3.5.3 CSS选择器_Python网络爬虫技术与实战-QQ阅读女生短篇网

上QQ阅读APP看书，第一时间看更新

3.5.3　CSS选择器

Beautiful Soup还提供了另一种选择器，那就是CSS选择器。如果对Web开发熟悉的话，那么对CSS选择器肯定也不陌生。我们在写CSS时，标签名不加任何修饰，类名前加点，id名前加#，在这里我们也可以利用类似的方法来筛选元素，用到的方法是soup.select()，返回类型是list。

1.通过标签名查找

查找标签为title的结果：

print soup.select('title')

运行结果如下：

[<title>The Dormouse's story</title>]

查找标签为a的结果：

print (soup.select('a'))

运行结果如下：

[<a class="sister" href="http://example.com/elsie" id="link1"><!-- Elsie --></a>, <a cl
ass="sister" href="http://example.com/lacie" id="link2">Lacie</a>, <a class="sister" hr
ef="http://example.com/tillie" id="link3">Tillie</a>]

2.通过类名查找

通过直接引用标签的'.类名'来进行查找，如下所示：

print (soup.select('.sister'))

运行结果如下：

[<a class="sister" href="http://example.com/elsie" id="link1"><!-- Elsie --></a>, <a cl
ass="sister" href="http://example.com/lacie" id="link2">Lacie</a>, <a class="sister" hr
ef="http://example.com/tillie" id="link3">Tillie</a>]

3.通过id名查找

通过直接引用标签的'#id'来进行查找，如下所示：

print (soup.select('#link1'))

运行结果如下：

[<a class="sister" href="http://example.com/elsie" id="link1"><!-- Elsie --></a>]

4.组合查找

组合查找的原理和写class文件时标签名与类名、id名进行组合的原理是一样的，例如查找p标签中id等于link1的内容，二者需要用空格分开：

print (soup.select('p #link1'))

运行结果如下：

[<a class="sister" href="http://example.com/elsie" id="link1"><!-- Elsie --></a>]

直接子标签查找：

print (soup.select("head > title"))

运行结果如下：

[<title>The Dormouse's story</title>]

5.属性查找

查找时还可以加入属性元素，属性需要用中括号括起来，注意属性和标签属于同一节点，所以中间不能加空格，否则会无法匹配到。

查找属性值为sister的内容：

print (soup.select('a[class="sister"]'))

运行结果如下：

[<a class="sister" href="http://example.com/elsie" id="link1"><!-- Elsie --></a>, <a cl
ass="sister" href="http://example.com/lacie" id="link2">Lacie</a>, <a class="sister" hr
ef="http://example.com/tillie" id="link3">Tillie</a>]
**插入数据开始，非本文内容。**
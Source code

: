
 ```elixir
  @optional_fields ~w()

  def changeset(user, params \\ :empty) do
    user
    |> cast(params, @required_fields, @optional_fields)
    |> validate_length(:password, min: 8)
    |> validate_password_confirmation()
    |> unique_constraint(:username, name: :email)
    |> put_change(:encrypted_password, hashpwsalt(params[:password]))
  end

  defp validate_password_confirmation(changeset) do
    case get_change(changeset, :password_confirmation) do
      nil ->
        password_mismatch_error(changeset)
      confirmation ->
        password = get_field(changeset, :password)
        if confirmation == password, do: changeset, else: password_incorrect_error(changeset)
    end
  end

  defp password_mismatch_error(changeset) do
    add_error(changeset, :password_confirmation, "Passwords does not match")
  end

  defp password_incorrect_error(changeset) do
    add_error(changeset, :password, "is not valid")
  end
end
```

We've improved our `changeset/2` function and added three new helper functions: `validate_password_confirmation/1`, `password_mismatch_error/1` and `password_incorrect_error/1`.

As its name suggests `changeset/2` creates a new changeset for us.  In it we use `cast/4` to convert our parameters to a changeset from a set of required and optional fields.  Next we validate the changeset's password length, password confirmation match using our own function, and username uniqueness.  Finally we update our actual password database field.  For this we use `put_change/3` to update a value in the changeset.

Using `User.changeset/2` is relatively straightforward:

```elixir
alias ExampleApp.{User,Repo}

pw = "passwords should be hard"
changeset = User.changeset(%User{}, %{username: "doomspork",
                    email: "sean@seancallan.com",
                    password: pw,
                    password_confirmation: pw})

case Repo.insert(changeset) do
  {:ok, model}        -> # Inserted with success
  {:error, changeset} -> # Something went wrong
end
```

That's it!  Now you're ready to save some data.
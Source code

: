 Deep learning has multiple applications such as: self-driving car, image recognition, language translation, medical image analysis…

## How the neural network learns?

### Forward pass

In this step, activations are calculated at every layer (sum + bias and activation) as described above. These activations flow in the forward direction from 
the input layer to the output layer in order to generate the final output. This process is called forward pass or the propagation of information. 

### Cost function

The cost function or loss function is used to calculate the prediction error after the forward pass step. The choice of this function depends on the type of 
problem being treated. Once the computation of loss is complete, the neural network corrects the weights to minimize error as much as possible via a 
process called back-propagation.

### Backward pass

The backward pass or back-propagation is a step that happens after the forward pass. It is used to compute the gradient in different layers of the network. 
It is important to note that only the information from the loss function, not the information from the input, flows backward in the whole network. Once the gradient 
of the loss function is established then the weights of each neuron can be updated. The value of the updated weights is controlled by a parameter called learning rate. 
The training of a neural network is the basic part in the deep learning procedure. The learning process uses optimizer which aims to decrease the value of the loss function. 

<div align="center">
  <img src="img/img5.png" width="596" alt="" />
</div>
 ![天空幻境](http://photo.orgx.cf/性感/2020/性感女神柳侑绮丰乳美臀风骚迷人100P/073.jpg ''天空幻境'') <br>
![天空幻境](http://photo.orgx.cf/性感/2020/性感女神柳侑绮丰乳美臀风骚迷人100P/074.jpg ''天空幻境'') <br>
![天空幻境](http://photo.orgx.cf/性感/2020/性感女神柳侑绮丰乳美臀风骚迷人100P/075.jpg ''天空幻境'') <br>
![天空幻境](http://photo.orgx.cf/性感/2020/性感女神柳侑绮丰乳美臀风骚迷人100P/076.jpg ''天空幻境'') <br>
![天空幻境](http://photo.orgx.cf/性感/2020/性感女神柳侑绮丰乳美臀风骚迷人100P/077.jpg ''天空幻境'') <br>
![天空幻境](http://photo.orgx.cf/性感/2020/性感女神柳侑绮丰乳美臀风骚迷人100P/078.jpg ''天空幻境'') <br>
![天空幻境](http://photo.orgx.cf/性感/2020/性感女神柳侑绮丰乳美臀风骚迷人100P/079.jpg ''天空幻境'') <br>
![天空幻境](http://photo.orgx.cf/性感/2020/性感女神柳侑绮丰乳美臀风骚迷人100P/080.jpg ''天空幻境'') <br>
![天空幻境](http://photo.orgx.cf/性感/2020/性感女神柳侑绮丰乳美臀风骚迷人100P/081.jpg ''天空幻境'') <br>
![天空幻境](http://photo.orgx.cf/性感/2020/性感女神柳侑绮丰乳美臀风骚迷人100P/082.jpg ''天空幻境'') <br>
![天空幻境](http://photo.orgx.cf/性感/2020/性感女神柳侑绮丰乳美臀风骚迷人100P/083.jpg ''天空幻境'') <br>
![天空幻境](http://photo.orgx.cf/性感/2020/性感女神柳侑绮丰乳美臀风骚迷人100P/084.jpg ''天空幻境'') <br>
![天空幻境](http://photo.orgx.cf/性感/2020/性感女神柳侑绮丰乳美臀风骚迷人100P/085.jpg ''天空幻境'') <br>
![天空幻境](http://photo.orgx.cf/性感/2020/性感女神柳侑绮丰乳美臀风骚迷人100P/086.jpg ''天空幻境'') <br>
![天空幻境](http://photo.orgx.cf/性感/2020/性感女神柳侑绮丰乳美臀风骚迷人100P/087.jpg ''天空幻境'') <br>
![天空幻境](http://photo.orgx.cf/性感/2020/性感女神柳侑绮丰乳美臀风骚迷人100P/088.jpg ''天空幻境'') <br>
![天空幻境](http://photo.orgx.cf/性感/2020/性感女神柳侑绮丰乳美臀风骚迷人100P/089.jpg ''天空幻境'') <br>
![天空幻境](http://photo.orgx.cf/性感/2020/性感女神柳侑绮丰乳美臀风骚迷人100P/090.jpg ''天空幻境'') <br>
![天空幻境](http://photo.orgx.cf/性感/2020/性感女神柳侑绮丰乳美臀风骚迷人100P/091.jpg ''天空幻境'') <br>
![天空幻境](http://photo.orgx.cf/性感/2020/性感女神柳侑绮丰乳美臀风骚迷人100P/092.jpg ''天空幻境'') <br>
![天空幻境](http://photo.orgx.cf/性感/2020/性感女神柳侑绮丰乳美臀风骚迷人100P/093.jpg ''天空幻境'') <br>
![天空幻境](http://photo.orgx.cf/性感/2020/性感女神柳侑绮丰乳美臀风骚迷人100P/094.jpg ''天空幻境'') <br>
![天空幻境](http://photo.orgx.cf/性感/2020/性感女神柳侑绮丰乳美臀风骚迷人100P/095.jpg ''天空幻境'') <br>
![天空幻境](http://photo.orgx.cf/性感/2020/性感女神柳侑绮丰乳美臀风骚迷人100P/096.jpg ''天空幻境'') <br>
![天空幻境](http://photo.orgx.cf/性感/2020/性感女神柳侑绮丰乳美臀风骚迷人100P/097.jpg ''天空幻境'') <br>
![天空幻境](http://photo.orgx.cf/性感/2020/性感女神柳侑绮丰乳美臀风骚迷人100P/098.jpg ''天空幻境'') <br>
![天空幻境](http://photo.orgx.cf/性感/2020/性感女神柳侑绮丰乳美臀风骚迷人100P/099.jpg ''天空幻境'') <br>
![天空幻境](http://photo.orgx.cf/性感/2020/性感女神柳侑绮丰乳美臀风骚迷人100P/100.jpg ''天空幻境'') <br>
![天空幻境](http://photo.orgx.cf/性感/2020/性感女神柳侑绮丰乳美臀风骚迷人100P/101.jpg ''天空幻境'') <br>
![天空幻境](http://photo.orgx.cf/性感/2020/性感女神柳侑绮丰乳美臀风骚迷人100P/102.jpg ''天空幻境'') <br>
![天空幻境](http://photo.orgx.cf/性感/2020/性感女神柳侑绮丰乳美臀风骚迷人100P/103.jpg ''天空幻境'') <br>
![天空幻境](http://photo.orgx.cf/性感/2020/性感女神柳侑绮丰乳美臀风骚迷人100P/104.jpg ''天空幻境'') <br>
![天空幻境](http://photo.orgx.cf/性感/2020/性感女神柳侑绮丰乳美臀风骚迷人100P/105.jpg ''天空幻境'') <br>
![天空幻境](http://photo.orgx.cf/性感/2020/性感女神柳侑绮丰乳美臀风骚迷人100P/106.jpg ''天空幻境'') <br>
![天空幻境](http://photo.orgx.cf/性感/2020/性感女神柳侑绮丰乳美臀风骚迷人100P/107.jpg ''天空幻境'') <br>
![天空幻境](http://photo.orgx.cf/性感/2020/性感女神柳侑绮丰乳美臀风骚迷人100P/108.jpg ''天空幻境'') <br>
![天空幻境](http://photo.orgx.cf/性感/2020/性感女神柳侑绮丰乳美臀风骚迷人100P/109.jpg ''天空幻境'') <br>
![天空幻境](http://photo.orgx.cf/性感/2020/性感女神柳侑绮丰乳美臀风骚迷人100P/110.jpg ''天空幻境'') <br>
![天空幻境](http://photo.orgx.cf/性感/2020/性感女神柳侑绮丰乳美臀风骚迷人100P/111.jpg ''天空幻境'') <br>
查找属性值为href="http://example.com/lacie"的内容：

print (soup.select('a[href="http://example.com/lacie"]'))

运行结果如下：

[<a class="sister" href="http://example.com/lacie" id="link2">Lacie</a>]

属性也可以与上述查找方式组合，不在同一节点的用空格隔开，而在同一节点的则不加空格：

print (soup.select('p a[href="http://example.com/elsie"]'))

以上的select方法返回的结果都是列表形式，可以遍历形式输出，然后用get_text()方法来获取它的内容：

print (type(soup.select('title')))
print (soup.select('title')[0].get_text())

for title in soup.select('p'):
    print (title.get_text())

运行结果如下：

<class 'list'>
The Dormouse's story
The Dormouse's story
Once upon a time there were three little sisters; and their names were
,
Lacie and
Tillie;
and they lived at the bottom of a well.
...